The catalytic performance of the mesoporous Cr/Al2O3 material in N2O abatement with simultaneous C2H4 production from the oxydehydrogenation of C2H6 at various temperatures is shown in Figure 5. It is seen that the N2O conversion (XN2O) to N2 was completed (100%) in the whole temperature range, simultaneously the catalytic conversion of C2H6 (XC2H6) to C2H4 was increased from 18% to 43% with the increasing temperature from 450 °C to 700 °C. This catalytic activity was higher than that of the bulk Cr2O3 (<3% ethane conversion at 650 °C) and the mesoporous silica-supported chromium oxide catalyst (8.2%–18.7% ethane conversion) for ethane dehydrogenation reported by Sayari et al. [14]. For ethane oxydehydrogenation using N2O as an oxidant, Held et al. [26] investigated the catalytic properties over iron modified different zeolite (ZSM-5, H-Y, mordenite) catalysts. The comparison results indicated that the catalytic performance of mesoporous Cr/Al2O3 herein was lower than that of Fe/ZSM-5, whereas it was superior to the iron modified faujasite and mordenite catalysts.

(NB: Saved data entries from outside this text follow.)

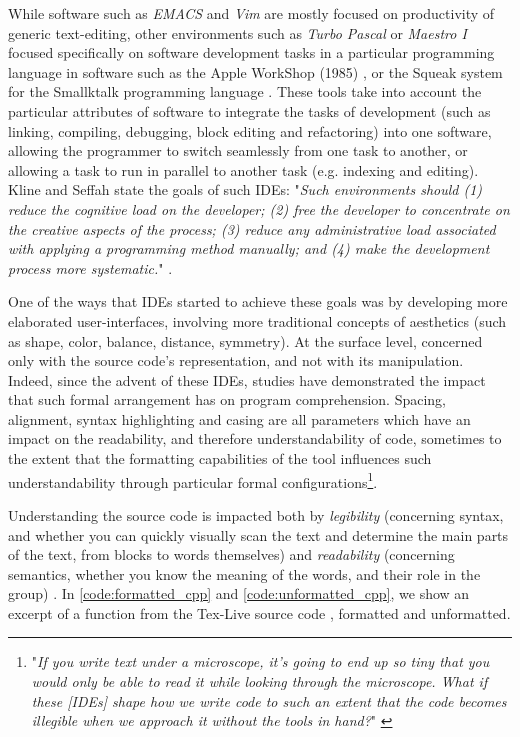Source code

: While software such as \emph{EMACS} and \emph{Vim} are mostly focused on productivity of generic text-editing, other environments such as \emph{Turbo Pascal} or \emph{Maestro I} focused specifically on software development tasks in a particular programming language in software such as the Apple WorkShop (1985) \citep{west_macintosh_1987}, or the Squeak system for the Smallktalk programming language \citep{ingalls_back_1997}. These tools take into account the particular attributes of software to integrate the tasks of development (such as linking, compiling, debugging, block editing and refactoring) into one software, allowing the programmer to switch seamlessly from one task to another, or allowing a task to run in parallel to another task (e.g. indexing and editing). Kline and Seffah state the goals of such IDEs: "\emph{Such environments should (1) reduce the cognitive load on the developer; (2) free the developer to concentrate on the creative aspects of the process; (3) reduce any administrative load associated with applying a programming method manually; and (4) make the development process more systematic.}" \citep{kline_evaluation_2005}.

One of the ways that IDEs started to achieve these goals was by developing more elaborated user-interfaces, involving more traditional concepts of aesthetics (such as shape, color, balance, distance, symmetry). At the surface level, concerned only with the source code's representation, and not with its manipulation. Indeed, since the advent of these IDEs, studies have demonstrated the impact that such formal arrangement has on program comprehension\citep{oman_typographic_1990,oliveira_systematic_2022}. Spacing, alignment, syntax highlighting and casing are all parameters which have an impact on the readability, and therefore understandability of code, sometimes to the extent that the formatting capabilities of the tool influences such understandability through particular formal configurations\footnote{"\emph{If you write text under a microscope, it’s going to end up so tiny that you would only be able to read it while looking through the microscope. What if these [IDEs] shape how we write code to such an extent that the code becomes illegible when we approach it without the tools in hand?}" \citep{ball_how_2020}}.

Understanding the source code is impacted both by \emph{legibility} (concerning syntax, and whether you can quickly visually scan the text and determine the main parts of the text, from blocks to words themselves) and \emph{readability} (concerning semantics, whether you know the meaning of the words, and their role in the group) \citep{oliveira_evaluating_2020,jacques_understanding_2015}. In \autoref{code:formatted_cpp} and \autoref{code:unformatted_cpp}, we show an excerpt of a function from the Tex-Live source code \citep{berry_texlive_2022}, formatted and unformatted.

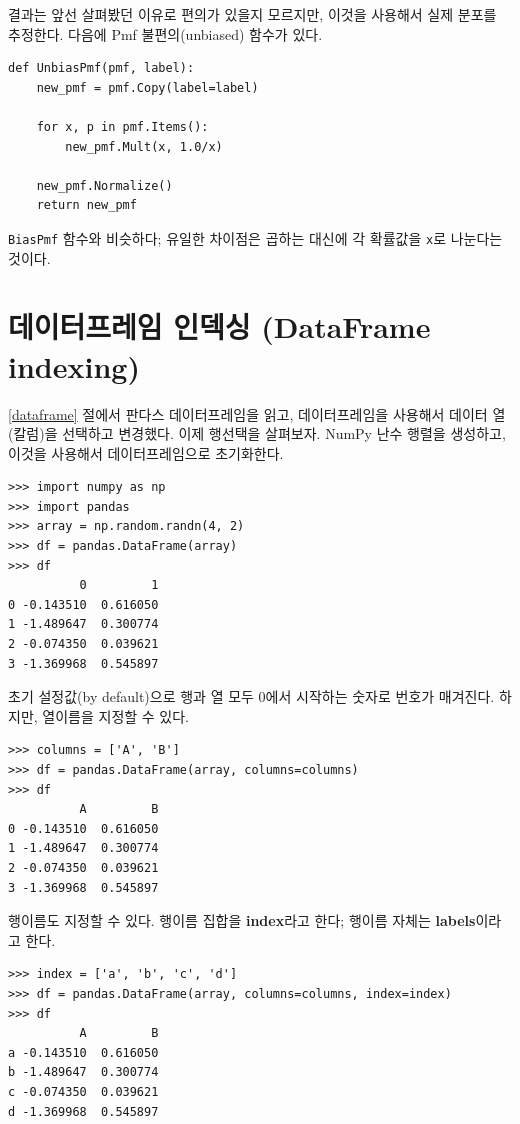 결과는 앞선 살펴봤던 이유로 편의가 있을지 모르지만, 이것을 사용해서 실제 분포를 추정한다. 다음에 Pmf 불편의(unbiased) 함수가 있다. 

\begin{verbatim}
def UnbiasPmf(pmf, label):
    new_pmf = pmf.Copy(label=label)

    for x, p in pmf.Items():
        new_pmf.Mult(x, 1.0/x)
        
    new_pmf.Normalize()
    return new_pmf
\end{verbatim}

{\tt BiasPmf} 함수와 비슷하다; 유일한 차이점은 곱하는 대신에 각 확률값을 {\tt x}로 나눈다는 것이다.

\section{데이터프레임 인덱싱 (DataFrame indexing)}

\ref{dataframe} 절에서 판다스 데이터프레임을 읽고, 데이터프레임을 사용해서 데이터 열(칼럼)을 선택하고 변경했다. 
이제 행선택을 살펴보자.
NumPy 난수 행렬을 생성하고, 이것을 사용해서 데이터프레임으로 초기화한다.


\begin{verbatim}
>>> import numpy as np
>>> import pandas
>>> array = np.random.randn(4, 2)
>>> df = pandas.DataFrame(array)
>>> df
          0         1
0 -0.143510  0.616050
1 -1.489647  0.300774
2 -0.074350  0.039621
3 -1.369968  0.545897
\end{verbatim}

초기 설정값(by default)으로 행과 열 모두 0에서 시작하는 숫자로 번호가 매겨진다. 하지만, 열이름을 지정할 수 있다.

\begin{verbatim}
>>> columns = ['A', 'B']
>>> df = pandas.DataFrame(array, columns=columns)
>>> df
          A         B
0 -0.143510  0.616050
1 -1.489647  0.300774
2 -0.074350  0.039621
3 -1.369968  0.545897
\end{verbatim}

행이름도 지정할 수 있다. 행이름 집합을 {\bf index}라고 한다; 
행이름 자체는 {\bf labels}이라고 한다.

\begin{verbatim}
>>> index = ['a', 'b', 'c', 'd']
>>> df = pandas.DataFrame(array, columns=columns, index=index)
>>> df
          A         B
a -0.143510  0.616050
b -1.489647  0.300774
c -0.074350  0.039621
d -1.369968  0.545897
\end{verbatim}


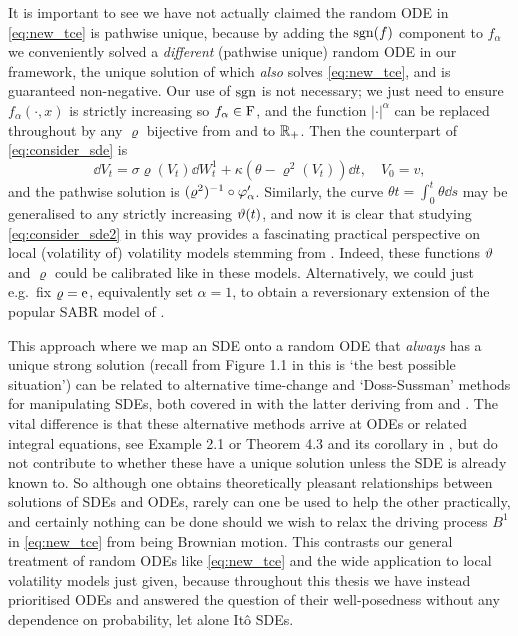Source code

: It is important to see we have not actually claimed the random ODE in \autoref{eq:new_tce} is pathwise unique, because by adding the $\sgn(f)$ component to $f_\alpha$ we conveniently solved a \emph{different} (pathwise unique) random ODE in our framework, the unique solution of which \emph{also} solves \autoref{eq:new_tce}, and is guaranteed non-negative. Our use of $\sgn$ is not necessary; we just need to ensure $f_\alpha(\cdot,x)$ is strictly increasing so $f_\alpha\in\uF$, and the function $|\cdot|^\alpha$ can be replaced throughout by any $\varrho$ bijective from and to $\RR_+$. Then the counterpart of \autoref{eq:consider_sde} is
\begin{equation}\label{eq:consider_sde2}
    \dd V_t = \sigma \varrho(V_t)\dd W^1_t + \kappa(\theta - \varrho^2(V_t))\dd t,\quad V_0=v,
\end{equation}
and the pathwise solution is $(\varrho^2)^{-1}\circ \vp'_\alpha$. Similarly, the curve $\theta t = \int_0^t \theta \dd s$ may be generalised to any strictly increasing $\vt(t)$, and now it is clear that studying \autoref{eq:consider_sde2} in this way provides a fascinating practical perspective on local (volatility of) volatility models stemming from \cite{dupire_1994}. Indeed, these functions $\vt$ and $\varrho$ could be calibrated like in these models. Alternatively, we could just e.g.~fix $\varrho=\id$, equivalently set $\alpha=1$, to obtain a reversionary extension of the popular SABR model of \cite{hagan_2002}.

\vspace{2mm}This approach where we map an SDE onto a random ODE that \emph{always} has a unique strong solution (recall from Figure 1.1 in \cite{cherny_2005} this is `the best possible situation') can be related to alternative time-change and `Doss-Sussman' methods for manipulating SDEs, both covered in \cite{ikeda_1989} with the latter deriving from \cite{doss_1977} and \cite{sussmann_1978}. The vital difference is that these alternative methods arrive at ODEs or related integral equations, see Example 2.1 or Theorem 4.3 and its corollary in \cite{ikeda_1989}, but do not contribute to whether these have a unique solution unless the SDE is already known to. So although one obtains theoretically pleasant relationships between solutions of SDEs and ODEs, rarely can one be used to help the other practically, and certainly nothing can be done should we wish to relax the driving process $B^1$ in \autoref{eq:new_tce} from being Brownian motion. This contrasts our general treatment of random ODEs like \autoref{eq:new_tce} and the wide application to local volatility models just given, because throughout this thesis we have instead prioritised ODEs and answered the question of their well-posedness without any dependence on probability, let alone It\^o SDEs.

In the reaction medium, N2O was expected to be partly utilized for ethane oxydehydrogenation or for direct decomposition to N2 and O2. In the present work, no O2 signal was recorded, indicating that all the oxygen species were involved in the reactions. According to the investigations from Pérez-Ramirez et al. [27] and Wang et al. [28], the decomposition of N2O over the active site led to the formation of reactive oxygen species, the removal of which from the surface of catalyst is a rate determining step. When C2H6 is used as a reductant, the generated oxygen species participate in oxidation of C2H6, one could herein conclude that the Cr/Al2O3 catalyst should be responsible not only for N2O decomposition but also for the ethane oxydehydrogenation. Moreover, a distinctly higher N2O conversion than ethane oxydehydrogenation occurred, which can be ascribed to the nonselective heterogeneous reactions of a portion of oxygen with C2H6/C2H4 to form COx during ethane oxydehydrogenation reaction. This is also consistent with the observations by Held et al. [26]. Furthermore, the ethylene selectivity was reaction temperature depended. As shown in Figure 5, only 4%–17% of C2H4 selectivity (SC2H4) was observed at 450–550 °C, while higher C2H4 selectivity was obtained with increasing operating temperature to 600–700 °C. For example, ethylene selectivity of 51% with 22% ethylene yield (YC2H4) was achieved at 700 °C. Considering the complete N2O conversion in the whole temperature range, the ratio of generated oxygen to reaction intermediates (activated C2H6) over the catalyst surface was temperature-dependent. At lower temperatures (450–550 °C), the significantly higher ratio of generated oxygen to reaction intermediates led to nonselective oxidation of C2H6/C2H4 to COx, and low ethylene selectivity was obtained. At higher temperatures (600–700 °C), more ethane was activated over the catalyst surface that decreased the ratio of generated oxygen to intermediates, and further increased the ethylene selectivity. In addition, more oxygen species that can selectively convert ethane to ethylene were probably produced at higher temperatures. However, future work should be conducted to gain further understanding of this system.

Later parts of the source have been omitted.